DATA FOR THIS TASK:
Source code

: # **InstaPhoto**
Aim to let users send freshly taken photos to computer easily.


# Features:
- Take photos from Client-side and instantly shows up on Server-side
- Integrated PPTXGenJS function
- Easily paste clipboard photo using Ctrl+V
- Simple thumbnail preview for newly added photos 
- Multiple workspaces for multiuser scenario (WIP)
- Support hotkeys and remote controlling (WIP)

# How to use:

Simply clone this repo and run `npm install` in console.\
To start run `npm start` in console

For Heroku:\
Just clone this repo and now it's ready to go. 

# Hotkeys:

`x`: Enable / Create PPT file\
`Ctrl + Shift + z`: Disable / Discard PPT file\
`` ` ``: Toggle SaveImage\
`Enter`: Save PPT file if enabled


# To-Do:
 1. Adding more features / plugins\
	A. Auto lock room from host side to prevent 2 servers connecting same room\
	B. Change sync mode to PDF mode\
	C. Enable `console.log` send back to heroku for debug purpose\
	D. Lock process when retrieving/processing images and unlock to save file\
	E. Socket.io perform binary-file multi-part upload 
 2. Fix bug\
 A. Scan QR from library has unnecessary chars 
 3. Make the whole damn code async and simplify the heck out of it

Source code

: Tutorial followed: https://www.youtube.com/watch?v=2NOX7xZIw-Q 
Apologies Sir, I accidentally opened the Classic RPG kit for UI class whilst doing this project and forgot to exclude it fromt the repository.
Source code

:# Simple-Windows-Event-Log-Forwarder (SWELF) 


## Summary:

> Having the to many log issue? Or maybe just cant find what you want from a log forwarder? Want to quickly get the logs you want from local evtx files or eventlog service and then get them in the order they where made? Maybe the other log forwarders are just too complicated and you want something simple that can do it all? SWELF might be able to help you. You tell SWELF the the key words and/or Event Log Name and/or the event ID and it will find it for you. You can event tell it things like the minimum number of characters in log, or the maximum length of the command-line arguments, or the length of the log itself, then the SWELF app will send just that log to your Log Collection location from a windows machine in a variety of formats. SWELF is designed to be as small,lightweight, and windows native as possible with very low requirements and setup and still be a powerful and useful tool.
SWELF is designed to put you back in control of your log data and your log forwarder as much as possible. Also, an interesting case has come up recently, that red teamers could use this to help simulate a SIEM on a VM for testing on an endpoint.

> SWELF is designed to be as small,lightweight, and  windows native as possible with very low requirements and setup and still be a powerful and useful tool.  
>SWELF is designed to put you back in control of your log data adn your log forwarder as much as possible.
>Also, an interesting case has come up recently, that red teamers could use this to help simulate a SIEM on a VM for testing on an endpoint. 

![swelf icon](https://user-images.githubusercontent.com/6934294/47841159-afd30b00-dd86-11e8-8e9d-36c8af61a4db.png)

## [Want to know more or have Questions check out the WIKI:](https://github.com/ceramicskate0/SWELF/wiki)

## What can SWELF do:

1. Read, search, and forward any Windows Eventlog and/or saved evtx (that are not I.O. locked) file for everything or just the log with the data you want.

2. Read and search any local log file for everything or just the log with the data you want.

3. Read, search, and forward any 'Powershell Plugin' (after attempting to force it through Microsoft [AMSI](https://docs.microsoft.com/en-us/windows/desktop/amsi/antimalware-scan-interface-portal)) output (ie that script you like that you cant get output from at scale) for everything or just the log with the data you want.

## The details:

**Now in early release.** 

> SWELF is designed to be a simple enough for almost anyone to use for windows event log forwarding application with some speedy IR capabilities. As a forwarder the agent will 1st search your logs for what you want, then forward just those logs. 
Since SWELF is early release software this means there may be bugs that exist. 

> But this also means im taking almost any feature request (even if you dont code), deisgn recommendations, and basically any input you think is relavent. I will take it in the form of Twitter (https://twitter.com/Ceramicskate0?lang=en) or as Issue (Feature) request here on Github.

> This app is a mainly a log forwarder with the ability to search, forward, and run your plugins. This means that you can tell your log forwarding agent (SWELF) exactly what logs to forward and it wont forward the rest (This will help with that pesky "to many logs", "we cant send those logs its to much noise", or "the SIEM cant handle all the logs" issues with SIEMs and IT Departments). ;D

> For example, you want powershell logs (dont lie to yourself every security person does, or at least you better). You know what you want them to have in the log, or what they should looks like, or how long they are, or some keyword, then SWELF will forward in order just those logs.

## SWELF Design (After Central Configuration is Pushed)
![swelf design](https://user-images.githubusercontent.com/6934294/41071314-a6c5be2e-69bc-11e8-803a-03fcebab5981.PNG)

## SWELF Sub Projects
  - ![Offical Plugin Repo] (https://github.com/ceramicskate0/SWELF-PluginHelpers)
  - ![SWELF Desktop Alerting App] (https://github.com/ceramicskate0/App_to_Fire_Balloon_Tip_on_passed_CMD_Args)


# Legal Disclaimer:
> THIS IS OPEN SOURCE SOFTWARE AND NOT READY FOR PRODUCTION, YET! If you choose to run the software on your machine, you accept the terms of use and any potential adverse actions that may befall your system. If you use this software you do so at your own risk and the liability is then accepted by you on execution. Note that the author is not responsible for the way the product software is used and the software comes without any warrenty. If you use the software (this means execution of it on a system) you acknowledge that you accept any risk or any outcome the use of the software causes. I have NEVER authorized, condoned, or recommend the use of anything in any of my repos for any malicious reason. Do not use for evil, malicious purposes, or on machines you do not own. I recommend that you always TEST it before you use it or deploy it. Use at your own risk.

TASK BRIEF: What is needed is a word-for-word copy of all the material.

SOLUTION:
Source code

: # **InstaPhoto**
Aim to let users send freshly taken photos to computer easily.


# Features:
- Take photos from Client-side and instantly shows up on Server-side
- Integrated PPTXGenJS function
- Easily paste clipboard photo using Ctrl+V
- Simple thumbnail preview for newly added photos 
- Multiple workspaces for multiuser scenario (WIP)
- Support hotkeys and remote controlling (WIP)

# How to use:

Simply clone this repo and run `npm install` in console.\
To start run `npm start` in console

For Heroku:\
Just clone this repo and now it's ready to go. 

# Hotkeys:

`x`: Enable / Create PPT file\
`Ctrl + Shift + z`: Disable / Discard PPT file\
`` ` ``: Toggle SaveImage\
`Enter`: Save PPT file if enabled


# To-Do:
 1. Adding more features / plugins\
	A. Auto lock room from host side to prevent 2 servers connecting same room\
	B. Change sync mode to PDF mode\
	C. Enable `console.log` send back to heroku for debug purpose\
	D. Lock process when retrieving/processing images and unlock to save file\
	E. Socket.io perform binary-file multi-part upload 
 2. Fix bug\
 A. Scan QR from library has unnecessary chars 
 3. Make the whole damn code async and simplify the heck out of it

Source code

: Tutorial followed: https://www.youtube.com/watch?v=2NOX7xZIw-Q 
Apologies Sir, I accidentally opened the Classic RPG kit for UI class whilst doing this project and forgot to exclude it fromt the repository.
Source code

:# Simple-Windows-Event-Log-Forwarder (SWELF) 


## Summary:

> Having the to many log issue? Or maybe just cant find what you want from a log forwarder? Want to quickly get the logs you want from local evtx files or eventlog service and then get them in the order they where made? Maybe the other log forwarders are just too complicated and you want something simple that can do it all? SWELF might be able to help you. You tell SWELF the the key words and/or Event Log Name and/or the event ID and it will find it for you. You can event tell it things like the minimum number of characters in log, or the maximum length of the command-line arguments, or the length of the log itself, then the SWELF app will send just that log to your Log Collection location from a windows machine in a variety of formats. SWELF is designed to be as small,lightweight, and windows native as possible with very low requirements and setup and still be a powerful and useful tool.
SWELF is designed to put you back in control of your log data and your log forwarder as much as possible. Also, an interesting case has come up recently, that red teamers could use this to help simulate a SIEM on a VM for testing on an endpoint.

> SWELF is designed to be as small,lightweight, and  windows native as possible with very low requirements and setup and still be a powerful and useful tool.  
>SWELF is designed to put you back in control of your log data adn your log forwarder as much as possible.
>Also, an interesting case has come up recently, that red teamers could use this to help simulate a SIEM on a VM for testing on an endpoint. 

![swelf icon](https://user-images.githubusercontent.com/6934294/47841159-afd30b00-dd86-11e8-8e9d-36c8af61a4db.png)

## [Want to know more or have Questions check out the WIKI:](https://github.com/ceramicskate0/SWELF/wiki)

## What can SWELF do:

1. Read, search, and forward any Windows Eventlog and/or saved evtx (that are not I.O. locked) file for everything or just the log with the data you want.

2. Read and search any local log file for everything or just the log with the data you want.

3. Read, search, and forward any 'Powershell Plugin' (after attempting to force it through Microsoft [AMSI](https://docs.microsoft.com/en-us/windows/desktop/amsi/antimalware-scan-interface-portal)) output (ie that script you like that you cant get output from at scale) for everything or just the log with the data you want.

## The details:

**Now in early release.** 

> SWELF is designed to be a simple enough for almost anyone to use for windows event log forwarding application with some speedy IR capabilities. As a forwarder the agent will 1st search your logs for what you want, then forward just those logs. 
Since SWELF is early release software this means there may be bugs that exist. 

> But this also means im taking almost any feature request (even if you dont code), deisgn recommendations, and basically any input you think is relavent. I will take it in the form of Twitter (https://twitter.com/Ceramicskate0?lang=en) or as Issue (Feature) request here on Github.

> This app is a mainly a log forwarder with the ability to search, forward, and run your plugins. This means that you can tell your log forwarding agent (SWELF) exactly what logs to forward and it wont forward the rest (This will help with that pesky "to many logs", "we cant send those logs its to much noise", or "the SIEM cant handle all the logs" issues with SIEMs and IT Departments). ;D

> For example, you want powershell logs (dont lie to yourself every security person does, or at least you better). You know what you want them to have in the log, or what they should looks like, or how long they are, or some keyword, then SWELF will forward in order just those logs.

## SWELF Design (After Central Configuration is Pushed)
![swelf design](https://user-images.githubusercontent.com/6934294/41071314-a6c5be2e-69bc-11e8-803a-03fcebab5981.PNG)

## SWELF Sub Projects
  - ![Offical Plugin Repo] (https://github.com/ceramicskate0/SWELF-PluginHelpers)
  - ![SWELF Desktop Alerting App] (https://github.com/ceramicskate0/App_to_Fire_Balloon_Tip_on_passed_CMD_Args)


# Legal Disclaimer:
> THIS IS OPEN SOURCE SOFTWARE AND NOT READY FOR PRODUCTION, YET! If you choose to run the software on your machine, you accept the terms of use and any potential adverse actions that may befall your system. If you use this software you do so at your own risk and the liability is then accepted by you on execution. Note that the author is not responsible for the way the product software is used and the software comes without any warrenty. If you use the software (this means execution of it on a system) you acknowledge that you accept any risk or any outcome the use of the software causes. I have NEVER authorized, condoned, or recommend the use of anything in any of my repos for any malicious reason. Do not use for evil, malicious purposes, or on machines you do not own. I recommend that you always TEST it before you use it or deploy it. Use at your own risk.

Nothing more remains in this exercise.